Intestinal worms infect over 2 billion people across the world, mostly children, in areas with poor sanitation.
But despite causing serious health problems, worms can actually help the immune system of its host as an indirect way of protecting themselves, researchers said.
Intestinal worms belong to a larger family of helminths, which are large multicellular parasites that can cause chronic infections in their hosts.
Because of their long co-evolution with mammals, helminths have developed a close relationship with their host's immune systems, to the point that they can regulate the host's immune system in beneficial ways.
For example, helminths can ameliorate diseases such as allergic asthma.
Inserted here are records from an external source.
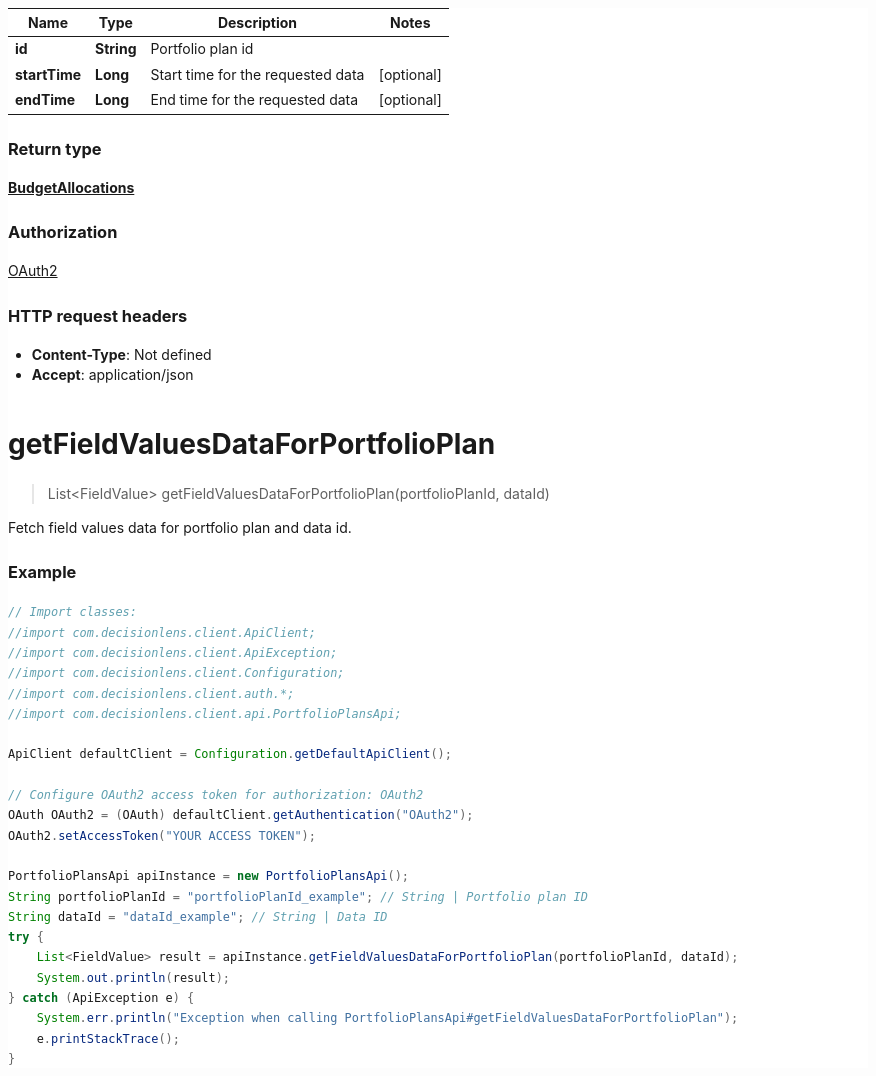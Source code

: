 Name | Type | Description  | Notes
------------- | ------------- | ------------- | -------------
 **id** | **String**| Portfolio plan id |
 **startTime** | **Long**| Start time for the requested data | [optional]
 **endTime** | **Long**| End time for the requested data | [optional]

### Return type

[**BudgetAllocations**](BudgetAllocations.md)

### Authorization

[OAuth2](../README.md#OAuth2)

### HTTP request headers

 - **Content-Type**: Not defined
 - **Accept**: application/json

<a name="getFieldValuesDataForPortfolioPlan"></a>
# **getFieldValuesDataForPortfolioPlan**
> List&lt;FieldValue&gt; getFieldValuesDataForPortfolioPlan(portfolioPlanId, dataId)

Fetch field values data for portfolio plan and data id.

### Example
```java
// Import classes:
//import com.decisionlens.client.ApiClient;
//import com.decisionlens.client.ApiException;
//import com.decisionlens.client.Configuration;
//import com.decisionlens.client.auth.*;
//import com.decisionlens.client.api.PortfolioPlansApi;

ApiClient defaultClient = Configuration.getDefaultApiClient();

// Configure OAuth2 access token for authorization: OAuth2
OAuth OAuth2 = (OAuth) defaultClient.getAuthentication("OAuth2");
OAuth2.setAccessToken("YOUR ACCESS TOKEN");

PortfolioPlansApi apiInstance = new PortfolioPlansApi();
String portfolioPlanId = "portfolioPlanId_example"; // String | Portfolio plan ID
String dataId = "dataId_example"; // String | Data ID
try {
    List<FieldValue> result = apiInstance.getFieldValuesDataForPortfolioPlan(portfolioPlanId, dataId);
    System.out.println(result);
} catch (ApiException e) {
    System.err.println("Exception when calling PortfolioPlansApi#getFieldValuesDataForPortfolioPlan");
    e.printStackTrace();
}
```
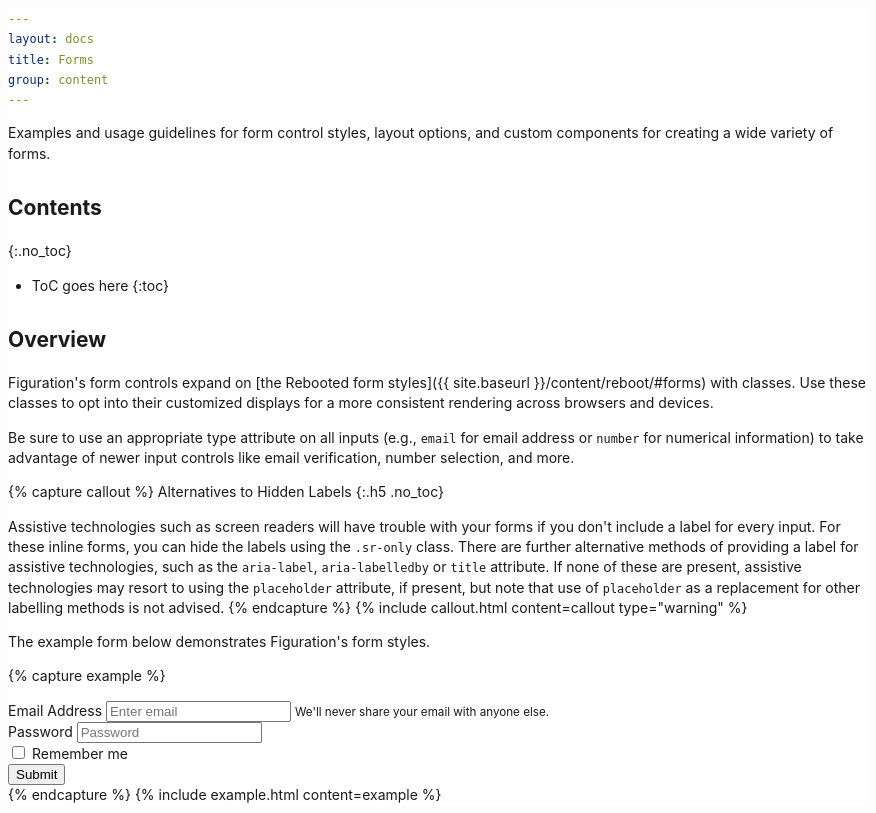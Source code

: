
 ```yaml
---
layout: docs
title: Forms
group: content
---
```


Examples and usage guidelines for form control styles, layout options, and custom components for creating a wide variety of forms.

## Contents
{:.no_toc}

* ToC goes here
{:toc}

## Overview

Figuration's form controls expand on [the Rebooted form styles]({{ site.baseurl }}/content/reboot/#forms) with classes. Use these classes to opt into their customized displays for a more consistent rendering across browsers and devices.

Be sure to use an appropriate type attribute on all inputs (e.g., `email` for email address or `number` for numerical information) to take advantage of newer input controls like email verification, number selection, and more.

{% capture callout %}
Alternatives to Hidden Labels
{:.h5 .no_toc}

Assistive technologies such as screen readers will have trouble with your forms if you don't include a label for every input. For these inline forms, you can hide the labels using the `.sr-only` class. There are further alternative methods of providing a label for assistive technologies, such as the `aria-label`, `aria-labelledby` or `title` attribute. If none of these are present, assistive technologies may resort to using the `placeholder` attribute, if present, but note that use of `placeholder` as a replacement for other labelling methods is not advised.
{% endcapture %}
{% include callout.html content=callout type="warning" %}

The example form below demonstrates Figuration's form styles.

{% capture example %}
<form>
  <div class="form-group">
    <label for="overview-email">Email Address</label>
    <input type="email" class="form-control" id="overview-email" aria-describedby="overview-help" placeholder="Enter email">
    <small id="overview-help" class="form-text text-muted">We'll never share your email with anyone else.</small>
  </div>
  <div class="form-group">
    <label for="overview-pass">Password</label>
    <input type="password" class="form-control" id="overview-pass" placeholder="Password">
  </div>
  <div class="form-group form-check">
    <input type="checkbox" class="form-check-input" id="overview-check">
    <label class="form-check-label" for="overview-check">Remember me</label>
  </div>
  <button type="submit" class="btn btn-primary">Submit</button>
</form>
{% endcapture %}
{% include example.html content=example %}

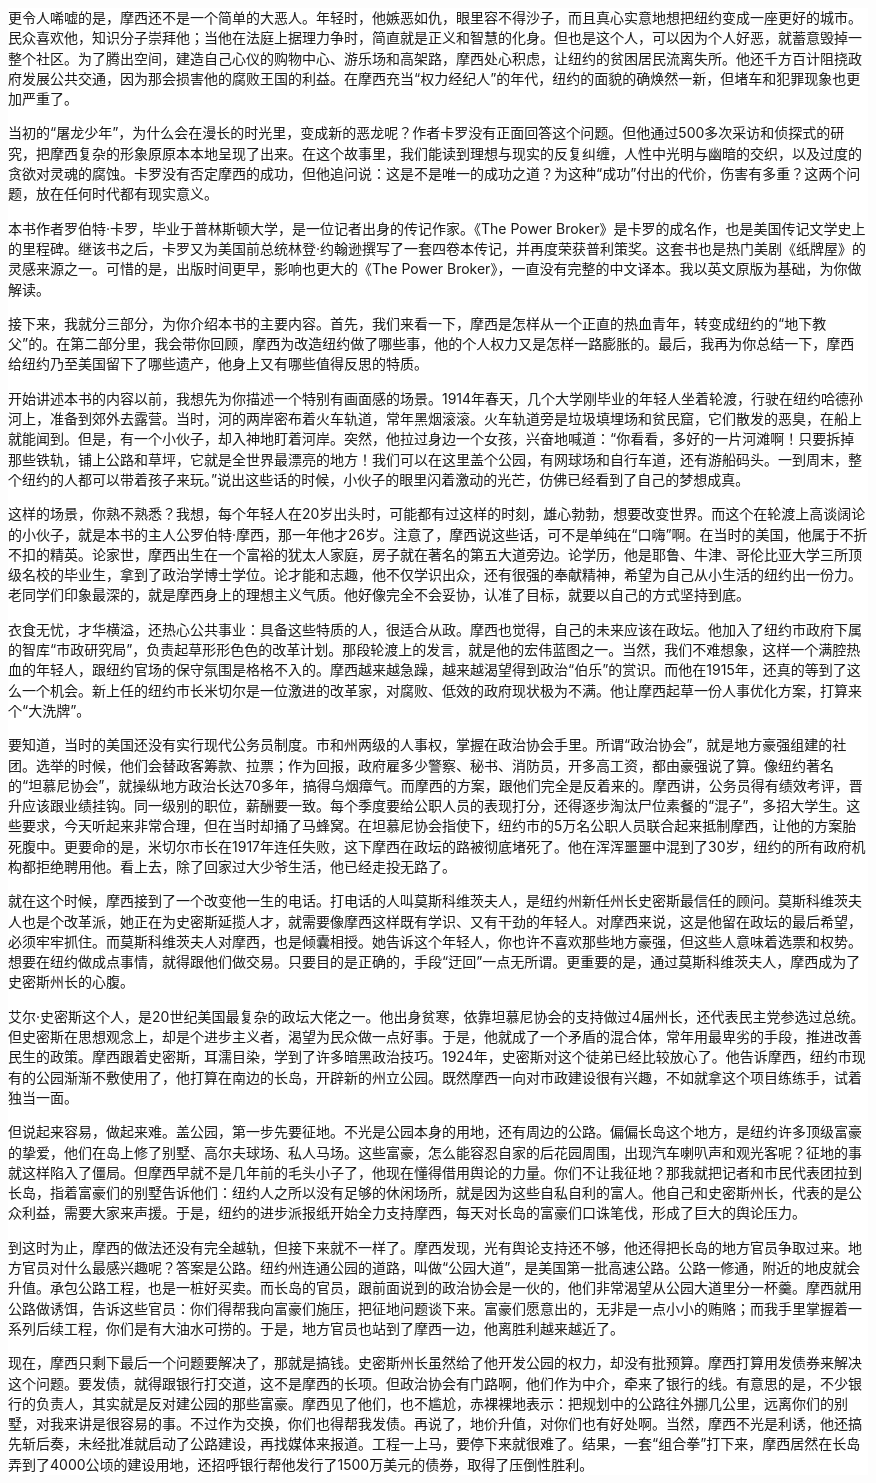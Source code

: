 更令人唏嘘的是，摩西还不是一个简单的大恶人。年轻时，他嫉恶如仇，眼里容不得沙子，而且真心实意地想把纽约变成一座更好的城市。民众喜欢他，知识分子崇拜他；当他在法庭上据理力争时，简直就是正义和智慧的化身。但也是这个人，可以因为个人好恶，就蓄意毁掉一整个社区。为了腾出空间，建造自己心仪的购物中心、游乐场和高架路，摩西处心积虑，让纽约的贫困居民流离失所。他还千方百计阻挠政府发展公共交通，因为那会损害他的腐败王国的利益。在摩西充当“权力经纪人”的年代，纽约的面貌的确焕然一新，但堵车和犯罪现象也更加严重了。

当初的“屠龙少年”，为什么会在漫长的时光里，变成新的恶龙呢？作者卡罗没有正面回答这个问题。但他通过500多次采访和侦探式的研究，把摩西复杂的形象原原本本地呈现了出来。在这个故事里，我们能读到理想与现实的反复纠缠，人性中光明与幽暗的交织，以及过度的贪欲对灵魂的腐蚀。卡罗没有否定摩西的成功，但他追问说：这是不是唯一的成功之道？为这种“成功”付出的代价，伤害有多重？这两个问题，放在任何时代都有现实意义。

本书作者罗伯特·卡罗，毕业于普林斯顿大学，是一位记者出身的传记作家。《The Power Broker》是卡罗的成名作，也是美国传记文学史上的里程碑。继该书之后，卡罗又为美国前总统林登·约翰逊撰写了一套四卷本传记，并再度荣获普利策奖。这套书也是热门美剧《纸牌屋》的灵感来源之一。可惜的是，出版时间更早，影响也更大的《The Power Broker》，一直没有完整的中文译本。我以英文原版为基础，为你做解读。

接下来，我就分三部分，为你介绍本书的主要内容。首先，我们来看一下，摩西是怎样从一个正直的热血青年，转变成纽约的“地下教父”的。在第二部分里，我会带你回顾，摩西为改造纽约做了哪些事，他的个人权力又是怎样一路膨胀的。最后，我再为你总结一下，摩西给纽约乃至美国留下了哪些遗产，他身上又有哪些值得反思的特质。

开始讲述本书的内容以前，我想先为你描述一个特别有画面感的场景。1914年春天，几个大学刚毕业的年轻人坐着轮渡，行驶在纽约哈德孙河上，准备到郊外去露营。当时，河的两岸密布着火车轨道，常年黑烟滚滚。火车轨道旁是垃圾填埋场和贫民窟，它们散发的恶臭，在船上就能闻到。但是，有一个小伙子，却入神地盯着河岸。突然，他拉过身边一个女孩，兴奋地喊道：“你看看，多好的一片河滩啊！只要拆掉那些铁轨，铺上公路和草坪，它就是全世界最漂亮的地方！我们可以在这里盖个公园，有网球场和自行车道，还有游船码头。一到周末，整个纽约的人都可以带着孩子来玩。”说出这些话的时候，小伙子的眼里闪着激动的光芒，仿佛已经看到了自己的梦想成真。

这样的场景，你熟不熟悉？我想，每个年轻人在20岁出头时，可能都有过这样的时刻，雄心勃勃，想要改变世界。而这个在轮渡上高谈阔论的小伙子，就是本书的主人公罗伯特·摩西，那一年他才26岁。注意了，摩西说这些话，可不是单纯在“口嗨”啊。在当时的美国，他属于不折不扣的精英。论家世，摩西出生在一个富裕的犹太人家庭，房子就在著名的第五大道旁边。论学历，他是耶鲁、牛津、哥伦比亚大学三所顶级名校的毕业生，拿到了政治学博士学位。论才能和志趣，他不仅学识出众，还有很强的奉献精神，希望为自己从小生活的纽约出一份力。老同学们印象最深的，就是摩西身上的理想主义气质。他好像完全不会妥协，认准了目标，就要以自己的方式坚持到底。

衣食无忧，才华横溢，还热心公共事业：具备这些特质的人，很适合从政。摩西也觉得，自己的未来应该在政坛。他加入了纽约市政府下属的智库“市政研究局”，负责起草形形色色的改革计划。那段轮渡上的发言，就是他的宏伟蓝图之一。当然，我们不难想象，这样一个满腔热血的年轻人，跟纽约官场的保守氛围是格格不入的。摩西越来越急躁，越来越渴望得到政治“伯乐”的赏识。而他在1915年，还真的等到了这么一个机会。新上任的纽约市长米切尔是一位激进的改革家，对腐败、低效的政府现状极为不满。他让摩西起草一份人事优化方案，打算来个“大洗牌”。

要知道，当时的美国还没有实行现代公务员制度。市和州两级的人事权，掌握在政治协会手里。所谓“政治协会”，就是地方豪强组建的社团。选举的时候，他们会替政客筹款、拉票；作为回报，政府雇多少警察、秘书、消防员，开多高工资，都由豪强说了算。像纽约著名的“坦慕尼协会”，就操纵地方政治长达70多年，搞得乌烟瘴气。而摩西的方案，跟他们完全是反着来的。摩西讲，公务员得有绩效考评，晋升应该跟业绩挂钩。同一级别的职位，薪酬要一致。每个季度要给公职人员的表现打分，还得逐步淘汰尸位素餐的“混子”，多招大学生。这些要求，今天听起来非常合理，但在当时却捅了马蜂窝。在坦慕尼协会指使下，纽约市的5万名公职人员联合起来抵制摩西，让他的方案胎死腹中。更要命的是，米切尔市长在1917年连任失败，这下摩西在政坛的路被彻底堵死了。他在浑浑噩噩中混到了30岁，纽约的所有政府机构都拒绝聘用他。看上去，除了回家过大少爷生活，他已经走投无路了。

就在这个时候，摩西接到了一个改变他一生的电话。打电话的人叫莫斯科维茨夫人，是纽约州新任州长史密斯最信任的顾问。莫斯科维茨夫人也是个改革派，她正在为史密斯延揽人才，就需要像摩西这样既有学识、又有干劲的年轻人。对摩西来说，这是他留在政坛的最后希望，必须牢牢抓住。而莫斯科维茨夫人对摩西，也是倾囊相授。她告诉这个年轻人，你也许不喜欢那些地方豪强，但这些人意味着选票和权势。想要在纽约做成点事情，就得跟他们做交易。只要目的是正确的，手段“迂回”一点无所谓。更重要的是，通过莫斯科维茨夫人，摩西成为了史密斯州长的心腹。

艾尔·史密斯这个人，是20世纪美国最复杂的政坛大佬之一。他出身贫寒，依靠坦慕尼协会的支持做过4届州长，还代表民主党参选过总统。但史密斯在思想观念上，却是个进步主义者，渴望为民众做一点好事。于是，他就成了一个矛盾的混合体，常年用最卑劣的手段，推进改善民生的政策。摩西跟着史密斯，耳濡目染，学到了许多暗黑政治技巧。1924年，史密斯对这个徒弟已经比较放心了。他告诉摩西，纽约市现有的公园渐渐不敷使用了，他打算在南边的长岛，开辟新的州立公园。既然摩西一向对市政建设很有兴趣，不如就拿这个项目练练手，试着独当一面。

但说起来容易，做起来难。盖公园，第一步先要征地。不光是公园本身的用地，还有周边的公路。偏偏长岛这个地方，是纽约许多顶级富豪的挚爱，他们在岛上修了别墅、高尔夫球场、私人马场。这些富豪，怎么能容忍自家的后花园周围，出现汽车喇叭声和观光客呢？征地的事就这样陷入了僵局。但摩西早就不是几年前的毛头小子了，他现在懂得借用舆论的力量。你们不让我征地？那我就把记者和市民代表团拉到长岛，指着富豪们的别墅告诉他们：纽约人之所以没有足够的休闲场所，就是因为这些自私自利的富人。他自己和史密斯州长，代表的是公众利益，需要大家来声援。于是，纽约的进步派报纸开始全力支持摩西，每天对长岛的富豪们口诛笔伐，形成了巨大的舆论压力。

到这时为止，摩西的做法还没有完全越轨，但接下来就不一样了。摩西发现，光有舆论支持还不够，他还得把长岛的地方官员争取过来。地方官员对什么最感兴趣呢？答案是公路。纽约州连通公园的道路，叫做“公园大道”，是美国第一批高速公路。公路一修通，附近的地皮就会升值。承包公路工程，也是一桩好买卖。而长岛的官员，跟前面说到的政治协会是一伙的，他们非常渴望从公园大道里分一杯羹。摩西就用公路做诱饵，告诉这些官员：你们得帮我向富豪们施压，把征地问题谈下来。富豪们愿意出的，无非是一点小小的贿赂；而我手里掌握着一系列后续工程，你们是有大油水可捞的。于是，地方官员也站到了摩西一边，他离胜利越来越近了。

现在，摩西只剩下最后一个问题要解决了，那就是搞钱。史密斯州长虽然给了他开发公园的权力，却没有批预算。摩西打算用发债券来解决这个问题。要发债，就得跟银行打交道，这不是摩西的长项。但政治协会有门路啊，他们作为中介，牵来了银行的线。有意思的是，不少银行的负责人，其实就是反对建公园的那些富豪。摩西见了他们，也不尴尬，赤裸裸地表示：把规划中的公路往外挪几公里，远离你们的别墅，对我来讲是很容易的事。不过作为交换，你们也得帮我发债。再说了，地价升值，对你们也有好处啊。当然，摩西不光是利诱，他还搞先斩后奏，未经批准就启动了公路建设，再找媒体来报道。工程一上马，要停下来就很难了。结果，一套“组合拳”打下来，摩西居然在长岛弄到了4000公顷的建设用地，还招呼银行帮他发行了1500万美元的债券，取得了压倒性胜利。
However, very little is known about how helminths modulate the immune system.
Nicola Harris at Ecole Polytechnique Federale de Lausanne in Switzerland has now shown that the anti-inflammatory activity of intestinal helminths involves "cross-talk" with an unexpected agent: the gut's bacteria, also known as the "microbiome."
In this study, the researchers looked at the effects of helminths that infect pigs.
After chronic infection with the helminths, they discovered that the animals' metabolism had been changed drastically; specifically, they produced increased levels of a class of fats in the gut called "short-chain fatty acids."
These fatty acids are produced by the microbiome, and can activate a family of receptors that in turn influence the immune system.
The receptors are also known to contribute to certain functions - and malfunctions - of the colon, and are even involved in modulating allergic airway disease.
This is exactly what the researchers found when they also monitored cells in the immune system of mice that had been infected with a helminth.
Like the pigs, the mice showed an increased production of short-chain fatty acids.
Further testing showed that these acted on the same receptors to influence specific immune cells. In short, the researchers uncovered a clear link between worm infection, microbiome, and the immune system.
The work highlights the microbiome as a new pathway through which helminths could influence the immune function of the host.
The work is published in the journal Immunity.